The reality is that workplace engagement is the core of the unwritten social contract between employers and employees. It also serves as a leading indicator of financial performance according to Gallup Management’s Jennifer Robinson.
Employee engagement boosts organizational performance. More specifically it is linked to improved critical business outcomes including: increased customer ratings, higher profitability, improved productivity, better quality, reduced safety incidents, and decreased absenteeism.

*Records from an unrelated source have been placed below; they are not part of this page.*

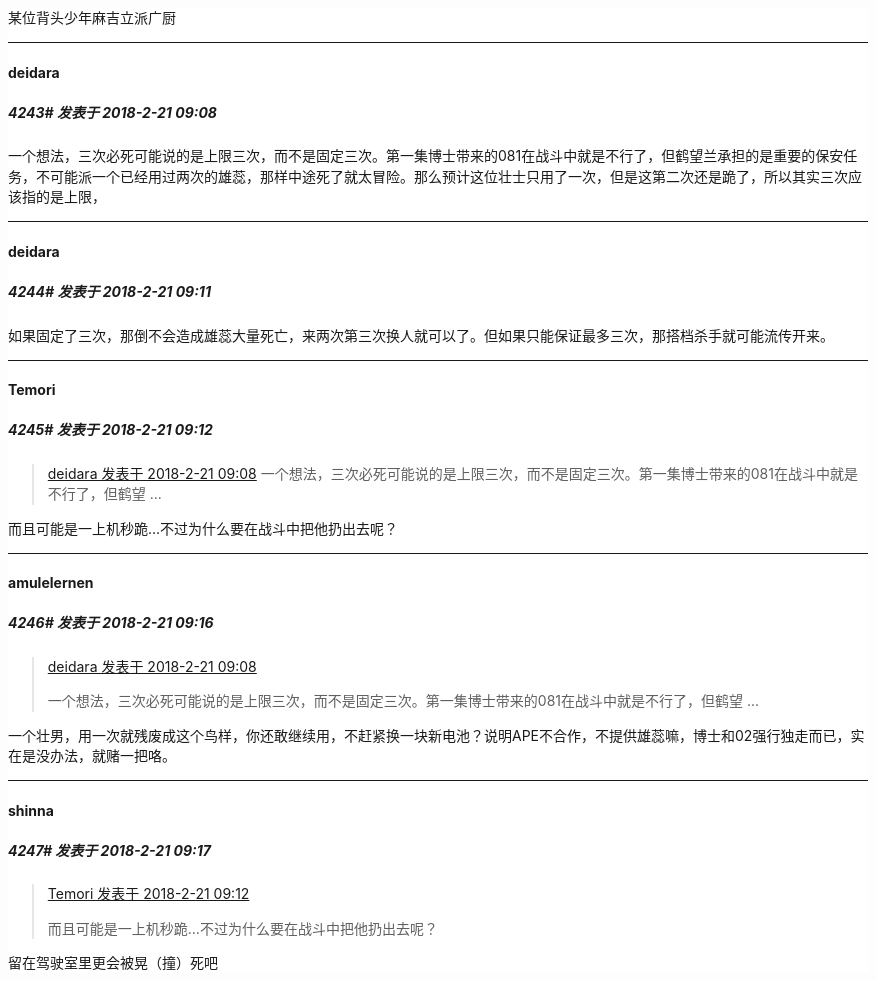 某位背头少年麻吉立派广厨


-----

####  deidara  
##### 4243#       发表于 2018-2-21 09:08


一个想法，三次必死可能说的是上限三次，而不是固定三次。第一集博士带来的081在战斗中就是不行了，但鹤望兰承担的是重要的保安任务，不可能派一个已经用过两次的雄蕊，那样中途死了就太冒险。那么预计这位壮士只用了一次，但是这第二次还是跪了，所以其实三次应该指的是上限，


-----

####  deidara  
##### 4244#       发表于 2018-2-21 09:11


如果固定了三次，那倒不会造成雄蕊大量死亡，来两次第三次换人就可以了。但如果只能保证最多三次，那搭档杀手就可能流传开来。


-----

####  Temori  
##### 4245#       发表于 2018-2-21 09:12


<blockquote><a href="httphttps://bbs.saraba1st.com/2b/forum.php?mod=redirect&amp;goto=findpost&amp;pid=38619533&amp;ptid=1582524" target="_blank">deidara 发表于 2018-2-21 09:08</a>
一个想法，三次必死可能说的是上限三次，而不是固定三次。第一集博士带来的081在战斗中就是不行了，但鹤望 ...</blockquote>
而且可能是一上机秒跪…不过为什么要在战斗中把他扔出去呢？


-----

####  amulelernen  
##### 4246#       发表于 2018-2-21 09:16


<blockquote><a href="httphttps://bbs.saraba1st.com/2b/forum.php?mod=redirect&amp;goto=findpost&amp;pid=38619533&amp;ptid=1582524" target="_blank">deidara 发表于 2018-2-21 09:08</a>

一个想法，三次必死可能说的是上限三次，而不是固定三次。第一集博士带来的081在战斗中就是不行了，但鹤望 ...</blockquote>
一个壮男，用一次就残废成这个鸟样，你还敢继续用，不赶紧换一块新电池？说明APE不合作，不提供雄蕊嘛，博士和02强行独走而已，实在是没办法，就赌一把咯。


-----

####  shinna  
##### 4247#       发表于 2018-2-21 09:17


<blockquote><a href="httphttps://bbs.saraba1st.com/2b/forum.php?mod=redirect&amp;goto=findpost&amp;pid=38619553&amp;ptid=1582524" target="_blank">Temori 发表于 2018-2-21 09:12</a>

而且可能是一上机秒跪…不过为什么要在战斗中把他扔出去呢？</blockquote>
留在驾驶室里更会被晃（撞）死吧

WHAT IS EMPLOYEE ENGAGEMENT?
Wikipedia describes an “engaged employee” as, one who is fully involved in, and enthusiastic about their work, and thus will act in a way that furthers their organization’s interests. Employee engagement is a measurable degree of an employee’s positive or negative emotional attachment to their job, colleagues and organization which profoundly influences their willingness to learn and perform at work”.
Engagement can be further defined as the level to which people find satisfaction in their job, see value in doing that job, and feel appreciated while doing it. Feeling good about what you do, leads to increased performance and improved results.
Job Satisfaction + Job Value + Appreciation = Engagement
Critical Factors for Engagement Success
Critical Factor 1: Hiring and Job Fit
Having the right employees working in the right jobs, meaning employees are capable of doing the job and even more importantly wanting to do the job. To engage your workforce it is imperative to put the right persons in the right jobs
Critical Factor 2: Effective Leadership
Leaders have the ability to serve as catalysts for increased levels of engagement. Studies have shown that changes in the behaviors of those who lead have a great impact on employee engagement. When leaders improved their skills through Leadership training their employees became more engaged wanting to do their work.
Critical Factor 3: Performance Feedback on Strengths
Gallup found significant improvement in employee engagement after managers received feedback on their strengths. Managers who received one-hour coaching sessions focused on understanding their strengths compared to other managers in other work groups where they did not receive the same coaching. The results were noteworthy; the increase in engagement occurred for the employees of those managers. This occurred even though the managers were the ones to receive the feedback on strengths. A similar pattern was found in a study of 12,157 employees who received strengths feedback. Their engagement also increased after they received the strength’s feedback.
The Development of your managers through leadership training and effective hiring strategies breed engagement and are key contributors to an organization’s success.